**Given records:**
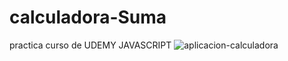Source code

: # calculadora-Suma
practica curso de UDEMY JAVASCRIPT
![aplicacion-calculadora](https://user-images.githubusercontent.com/52723118/191637310-34ea98b4-756a-406f-88c9-d46931a14381.png)
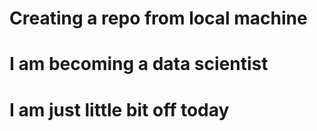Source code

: # Creating a repo from local machine 

# I am becoming a data scientist 

# I am just little bit off today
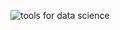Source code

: ![tools for data science](https://github.com/KailaniBailey/IBM-Data-Science-Professional-Certificate/assets/158431578/b2d8f8bd-80b2-4ce4-8a17-acc062e6371a)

**Goal of the exercise:** Lines from the one containing "# I am becoming a data scientist" through the final line of the entries above are to be retyped exactly, with every picture left out.

**Expected output:**
# I am becoming a data scientist 

# I am just little bit off today
Source code

: ![tools for data science](https://github.com/KailaniBailey/IBM-Data-Science-Professional-Certificate/assets/158431578/b2d8f8bd-80b2-4ce4-8a17-acc062e6371a)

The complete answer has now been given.